──────── Records shown ────────
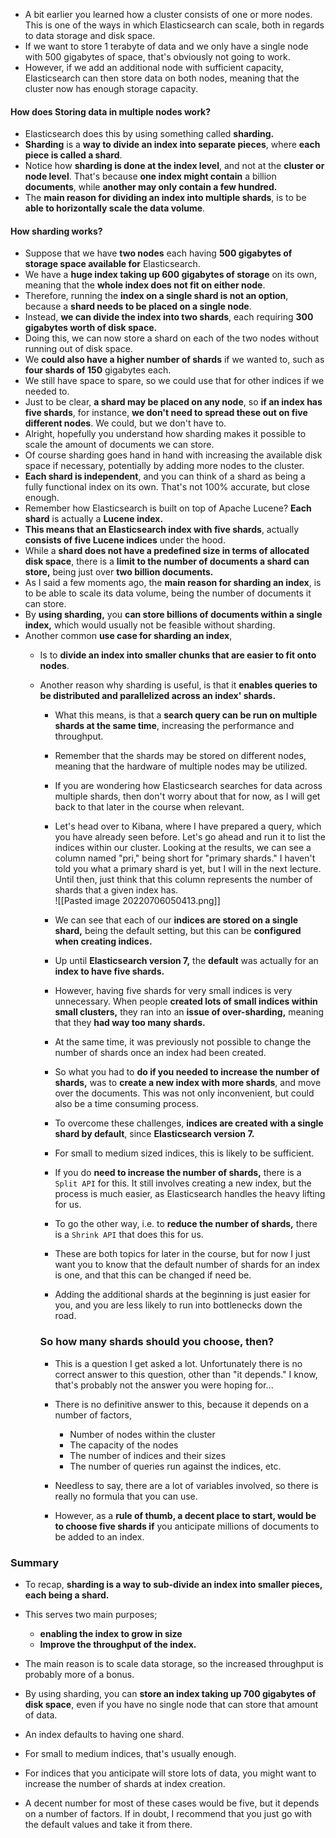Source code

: - A bit earlier you learned how a cluster consists of one or more nodes.  This is one of the ways in which Elasticsearch can scale, both in regards to data storage  and disk space.  
- If we want to store 1 terabyte of data and we only have a single node with 500 gigabytes  of space, that's obviously not going to work.  
- However, if we add an additional node with sufficient capacity, Elasticsearch can then  store data on both nodes, meaning that the cluster now has enough storage capacity.  

#### How does Storing data in multiple nodes work?
- Elasticsearch does this by using something called **sharding.**  
- **Sharding** is a **way to divide an index into separate pieces**, where **each piece is called  a shard**.  
- Notice how **sharding is done at the index level**, and not at the **cluster or node level**. That's because **one index might contain** a billion **documents**, while **another may only  contain a few hundred.**  
- The **main reason for dividing an index into multiple shards**, is to be **able to horizontally  scale the data volume**.  

#### How sharding works?
- Suppose that we have **two nodes** each having **500 gigabytes of storage space available for**  Elasticsearch.  
- We have a **huge index taking up 600 gigabytes of storage** on its own, meaning that the **whole  index does not fit on either node**.  
- Therefore, running the **index on a single shard is not an option**, because a **shard needs to  be placed on a single node**.  
- Instead, **we can divide the index into two shards**, each requiring **300 gigabytes worth  of disk space.**  
- Doing this, we can now store a shard on each of the two nodes without running out of disk space.  
- We **could also have a higher number of shards** if we wanted to, such as **four shards of 150**  gigabytes each.  
- We still have space to spare, so we could use that for other indices if we needed to.  
- Just to be clear, **a shard may be placed on any node**, so **if an index has five shards**,  for instance, **we don't need to spread these out on five different nodes**.  We could, but we don't have to.  
- Alright, hopefully you understand how sharding makes it possible to scale the amount of documents  we can store.  
- Of course sharding goes hand in hand with increasing the available disk space if necessary,  potentially by adding more nodes to the cluster.  
- **Each shard is independent**, and you can think of a shard as being a fully functional index  on its own.  That's not 100% accurate, but close enough.  
- Remember how Elasticsearch is built on top of Apache Lucene?  **Each shard** is actually a **Lucene index.**  
- **This means that an Elasticsearch index with five shards**, actually **consists of five Lucene  indices** under the hood.  
- While a **shard does not have a predefined size in terms of allocated disk space**, there is  a **limit to the number of documents a shard can store,** being just over **two billion documents.**  
- As I said a few moments ago, the **main reason for sharding an index**, is to be able to scale  its data volume, being the number of documents it can store.  
- By **using sharding,** you **can store billions of documents within a single index,** which  would usually not be feasible without sharding.  
- Another common **use case for sharding an index**, 
	- Is to **divide an index into smaller chunks  that are easier to fit onto nodes**.  
	- Another reason why sharding is useful, is that it **enables queries to be distributed  and parallelized across an index' shards.** 
		- What this means, is that a **search query can be run on multiple shards at the same time**,  increasing the performance and throughput.  
		- Remember that the shards may be stored on different nodes, meaning that the hardware  of multiple nodes may be utilized.  
		- If you are wondering how Elasticsearch searches for data across multiple shards, then don't  worry about that for now, as I will get back to that later in the course when relevant.  
		- Let's head over to Kibana, where I have prepared a query, which you have already seen  before.  Let's go ahead and run it to list the indices within our cluster.  Looking at the results, we can see a column named "pri," being short for "primary shards."  I haven't told you what a primary shard is yet, but I will in the next lecture.  Until then, just think that this column represents the number of shards that a given index has.  
		![[Pasted image 20220706050413.png]]
		
		
		- We can see that each of our **indices are stored on a single shard,** being the default setting,  but this can be **configured when creating indices.**  
		- Up until **Elasticsearch version 7,** the **default** was actually for an **index to have five shards.**  
		- However, having five shards for very small indices is very unnecessary.  When people **created lots of small indices within small clusters,** they ran into an **issue  of over-sharding,** meaning that they **had way too many shards.**  
		- At the same time, it was previously not possible to change the number of shards once an index  had been created.  
		- So what you had to **do if you needed to increase the number of shards,** was to **create a new  index with more shards**, and move over the documents.  This was not only inconvenient, but could also be a time consuming process.  
		- To overcome these challenges, **indices are created with a single shard by default**, since  **Elasticsearch version 7.**  
		- For small to medium sized indices, this is likely to be sufficient.  
		- If you do **need to increase the number of shards,** there is a `Split API` for this.  It still involves creating a new index, but the process is much easier, as Elasticsearch  handles the heavy lifting for us.  
		- To go the other way, i.e. to **reduce the number of shards,** there is a `Shrink API` that does  this for us. 
		- These are both topics for later in the course, but for now I just want you to know that the  default number of shards for an index is one, and that this can be changed if need be.  
		
		- Adding the additional shards at the beginning is just easier for you, and you are less likely  to run into bottlenecks down the road.  
		
		### So how many shards should you choose, then?  
		- This is a question I get asked a lot.  Unfortunately there is no correct answer to this question, other than "it depends."  I know, that's probably not the answer you were hoping for... 
		- There is no definitive  answer to this, because it depends on a number of factors, 
			- Number of nodes within  the cluster
			- The capacity of the nodes 
			- The number of indices and their sizes
			- The number  of queries run against the indices, etc.  
		
		- Needless to say, there are a lot of variables involved, so there is really no formula that  you can use.  
		- However, as a **rule of thumb, a decent place to start, would be to choose five shards if**  you anticipate millions of documents to be added to an index.  
	
### Summary
- To recap, **sharding is a way to sub-divide an index into smaller pieces, each being a shard.**  
- This serves two main purposes; 
	- **enabling the index to grow in size**
	- **Improve the  throughput of the index.**  

- The main reason is to scale data storage, so the increased throughput is probably more  of a bonus.  
- By using sharding, you can **store an index taking up 700 gigabytes of disk space**, even  if you have no single node that can store that amount of data.  
- An index defaults to having one shard.  
- For small to medium indices, that's usually enough.  
- For indices that you anticipate will store lots of data, you might want to increase the  number of shards at index creation.  
- A decent number for most of these cases would be five, but it depends on a number of factors.  If in doubt, I recommend that you just go with the default values and take it from there.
────────
▶ Prompt
The pictures are to be omitted, and the rest of the listing is to be transcribed exactly.

▶ Answer space
Source code

: - A bit earlier you learned how a cluster consists of one or more nodes.  This is one of the ways in which Elasticsearch can scale, both in regards to data storage  and disk space.  
- If we want to store 1 terabyte of data and we only have a single node with 500 gigabytes  of space, that's obviously not going to work.  
- However, if we add an additional node with sufficient capacity, Elasticsearch can then  store data on both nodes, meaning that the cluster now has enough storage capacity.  

#### How does Storing data in multiple nodes work?
- Elasticsearch does this by using something called **sharding.**  
- **Sharding** is a **way to divide an index into separate pieces**, where **each piece is called  a shard**.  
- Notice how **sharding is done at the index level**, and not at the **cluster or node level**. That's because **one index might contain** a billion **documents**, while **another may only  contain a few hundred.**  
- The **main reason for dividing an index into multiple shards**, is to be **able to horizontally  scale the data volume**.  

#### How sharding works?
- Suppose that we have **two nodes** each having **500 gigabytes of storage space available for**  Elasticsearch.  
- We have a **huge index taking up 600 gigabytes of storage** on its own, meaning that the **whole  index does not fit on either node**.  
- Therefore, running the **index on a single shard is not an option**, because a **shard needs to  be placed on a single node**.  
- Instead, **we can divide the index into two shards**, each requiring **300 gigabytes worth  of disk space.**  
- Doing this, we can now store a shard on each of the two nodes without running out of disk space.  
- We **could also have a higher number of shards** if we wanted to, such as **four shards of 150**  gigabytes each.  
- We still have space to spare, so we could use that for other indices if we needed to.  
- Just to be clear, **a shard may be placed on any node**, so **if an index has five shards**,  for instance, **we don't need to spread these out on five different nodes**.  We could, but we don't have to.  
- Alright, hopefully you understand how sharding makes it possible to scale the amount of documents  we can store.  
- Of course sharding goes hand in hand with increasing the available disk space if necessary,  potentially by adding more nodes to the cluster.  
- **Each shard is independent**, and you can think of a shard as being a fully functional index  on its own.  That's not 100% accurate, but close enough.  
- Remember how Elasticsearch is built on top of Apache Lucene?  **Each shard** is actually a **Lucene index.**  
- **This means that an Elasticsearch index with five shards**, actually **consists of five Lucene  indices** under the hood.  
- While a **shard does not have a predefined size in terms of allocated disk space**, there is  a **limit to the number of documents a shard can store,** being just over **two billion documents.**  
- As I said a few moments ago, the **main reason for sharding an index**, is to be able to scale  its data volume, being the number of documents it can store.  
- By **using sharding,** you **can store billions of documents within a single index,** which  would usually not be feasible without sharding.  
- Another common **use case for sharding an index**, 
	- Is to **divide an index into smaller chunks  that are easier to fit onto nodes**.  
	- Another reason why sharding is useful, is that it **enables queries to be distributed  and parallelized across an index' shards.** 
		- What this means, is that a **search query can be run on multiple shards at the same time**,  increasing the performance and throughput.  
		- Remember that the shards may be stored on different nodes, meaning that the hardware  of multiple nodes may be utilized.  
		- If you are wondering how Elasticsearch searches for data across multiple shards, then don't  worry about that for now, as I will get back to that later in the course when relevant.  
		- Let's head over to Kibana, where I have prepared a query, which you have already seen  before.  Let's go ahead and run it to list the indices within our cluster.  Looking at the results, we can see a column named "pri," being short for "primary shards."  I haven't told you what a primary shard is yet, but I will in the next lecture.  Until then, just think that this column represents the number of shards that a given index has.  
		![[Pasted image 20220706050413.png]]
		
		
		- We can see that each of our **indices are stored on a single shard,** being the default setting,  but this can be **configured when creating indices.**  
		- Up until **Elasticsearch version 7,** the **default** was actually for an **index to have five shards.**  
		- However, having five shards for very small indices is very unnecessary.  When people **created lots of small indices within small clusters,** they ran into an **issue  of over-sharding,** meaning that they **had way too many shards.**  
		- At the same time, it was previously not possible to change the number of shards once an index  had been created.  
		- So what you had to **do if you needed to increase the number of shards,** was to **create a new  index with more shards**, and move over the documents.  This was not only inconvenient, but could also be a time consuming process.  
		- To overcome these challenges, **indices are created with a single shard by default**, since  **Elasticsearch version 7.**  
		- For small to medium sized indices, this is likely to be sufficient.  
		- If you do **need to increase the number of shards,** there is a `Split API` for this.  It still involves creating a new index, but the process is much easier, as Elasticsearch  handles the heavy lifting for us.  
		- To go the other way, i.e. to **reduce the number of shards,** there is a `Shrink API` that does  this for us. 
		- These are both topics for later in the course, but for now I just want you to know that the  default number of shards for an index is one, and that this can be changed if need be.  
		
		- Adding the additional shards at the beginning is just easier for you, and you are less likely  to run into bottlenecks down the road.  
		
		### So how many shards should you choose, then?  
		- This is a question I get asked a lot.  Unfortunately there is no correct answer to this question, other than "it depends."  I know, that's probably not the answer you were hoping for... 
		- There is no definitive  answer to this, because it depends on a number of factors, 
			- Number of nodes within  the cluster
			- The capacity of the nodes 
			- The number of indices and their sizes
			- The number  of queries run against the indices, etc.  
		
		- Needless to say, there are a lot of variables involved, so there is really no formula that  you can use.  
		- However, as a **rule of thumb, a decent place to start, would be to choose five shards if**  you anticipate millions of documents to be added to an index.  
	
### Summary
- To recap, **sharding is a way to sub-divide an index into smaller pieces, each being a shard.**  
- This serves two main purposes; 
	- **enabling the index to grow in size**
	- **Improve the  throughput of the index.**  

- The main reason is to scale data storage, so the increased throughput is probably more  of a bonus.  
- By using sharding, you can **store an index taking up 700 gigabytes of disk space**, even  if you have no single node that can store that amount of data.  
- An index defaults to having one shard.  
- For small to medium indices, that's usually enough.  
- For indices that you anticipate will store lots of data, you might want to increase the  number of shards at index creation.  
- A decent number for most of these cases would be five, but it depends on a number of factors.  If in doubt, I recommend that you just go with the default values and take it from there.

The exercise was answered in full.